“你像我打听他,是想再见见?”玄阳子猜出了沈云天的心思。
沈云天点头道:“弟子有问题想要请教。”
“我听闻你对阵法符文很感兴趣,也很有天赋。去见见他也好。他今日就在孤山上,恐怕连着三日不会下山。你们可以沿着灵泉树后方的山道往下走,他就在下面。”玄阳子指了指灵泉树后方的崖壁道。
沈云天闻言便起身向前,其余三人紧随其后。
“我还没说完呢,若是南自清前辈不愿理你,你也别强求。”玄阳子朝着四人的背影叮嘱道。
可四人早已消失在山道上。
“年轻人,就是性子急。”玄阳子双手背于身后,摇头叹息道。
而在灵泉树的下方,隐约传来一阵阵金属撞击声响。
玄阳子抬头望了望天,而后道了句:“南自清忙得很,估计也不愿搭理一个小辈。也不知能不能赶上三日之期。”

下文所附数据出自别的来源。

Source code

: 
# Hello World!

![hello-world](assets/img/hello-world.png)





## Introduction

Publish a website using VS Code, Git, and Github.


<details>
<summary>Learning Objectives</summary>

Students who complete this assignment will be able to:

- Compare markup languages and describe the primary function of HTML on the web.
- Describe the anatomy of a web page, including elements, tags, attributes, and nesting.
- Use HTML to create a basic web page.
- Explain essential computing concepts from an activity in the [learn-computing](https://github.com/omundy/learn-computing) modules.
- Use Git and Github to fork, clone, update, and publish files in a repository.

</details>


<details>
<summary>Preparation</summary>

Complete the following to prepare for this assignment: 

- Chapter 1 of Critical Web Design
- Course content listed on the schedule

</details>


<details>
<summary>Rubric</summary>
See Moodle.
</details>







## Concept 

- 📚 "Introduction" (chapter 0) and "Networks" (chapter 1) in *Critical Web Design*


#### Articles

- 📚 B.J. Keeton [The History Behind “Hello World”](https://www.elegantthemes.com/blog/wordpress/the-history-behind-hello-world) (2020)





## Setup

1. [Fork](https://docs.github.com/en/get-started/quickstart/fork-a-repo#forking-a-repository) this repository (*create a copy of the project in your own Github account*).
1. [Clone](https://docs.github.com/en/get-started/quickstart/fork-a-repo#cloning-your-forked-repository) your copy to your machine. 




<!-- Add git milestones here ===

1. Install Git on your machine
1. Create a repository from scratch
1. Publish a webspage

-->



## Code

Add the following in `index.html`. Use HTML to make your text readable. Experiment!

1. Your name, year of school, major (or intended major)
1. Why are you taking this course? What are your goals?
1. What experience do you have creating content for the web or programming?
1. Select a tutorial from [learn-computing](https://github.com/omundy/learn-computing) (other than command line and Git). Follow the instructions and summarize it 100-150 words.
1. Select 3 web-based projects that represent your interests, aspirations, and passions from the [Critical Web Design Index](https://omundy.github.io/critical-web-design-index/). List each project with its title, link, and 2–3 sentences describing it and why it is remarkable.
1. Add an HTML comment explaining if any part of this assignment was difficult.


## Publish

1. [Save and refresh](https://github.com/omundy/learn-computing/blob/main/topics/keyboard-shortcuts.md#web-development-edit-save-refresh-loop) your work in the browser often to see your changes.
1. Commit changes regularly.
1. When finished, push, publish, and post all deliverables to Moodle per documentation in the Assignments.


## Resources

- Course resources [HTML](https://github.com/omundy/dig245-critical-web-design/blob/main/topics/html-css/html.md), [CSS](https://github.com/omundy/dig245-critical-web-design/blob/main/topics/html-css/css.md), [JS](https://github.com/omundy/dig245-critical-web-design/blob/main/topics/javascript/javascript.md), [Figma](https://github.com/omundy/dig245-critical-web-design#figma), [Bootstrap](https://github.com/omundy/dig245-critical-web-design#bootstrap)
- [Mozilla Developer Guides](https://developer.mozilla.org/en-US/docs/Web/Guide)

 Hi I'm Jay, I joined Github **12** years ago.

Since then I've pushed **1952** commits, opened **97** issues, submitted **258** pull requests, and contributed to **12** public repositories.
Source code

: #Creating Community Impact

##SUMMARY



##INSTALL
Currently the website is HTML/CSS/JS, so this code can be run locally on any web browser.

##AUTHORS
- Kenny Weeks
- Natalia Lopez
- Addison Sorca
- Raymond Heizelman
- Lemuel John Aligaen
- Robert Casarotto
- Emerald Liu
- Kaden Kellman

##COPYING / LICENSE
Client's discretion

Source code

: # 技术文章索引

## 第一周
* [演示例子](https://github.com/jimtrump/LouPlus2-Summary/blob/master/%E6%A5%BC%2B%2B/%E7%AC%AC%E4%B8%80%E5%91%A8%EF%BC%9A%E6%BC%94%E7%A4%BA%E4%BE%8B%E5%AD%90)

说罢他朝着灵泉树挥了挥手道:“灵汐,辛苦你守山了,为师明日再来看你。”
树叶沙沙作响,似是对玄阳子的回应。
伽莲跟在沈云天的身后,极少见到他如此惊惶失措的模样。
这南自清究竟同沈云天有何渊源?伽莲先前也从未听他提起过。
越是往下走,金属敲击的声响越是清晰。
那声音脆亮清透,声声入耳,却也有股说不出的庄严意味。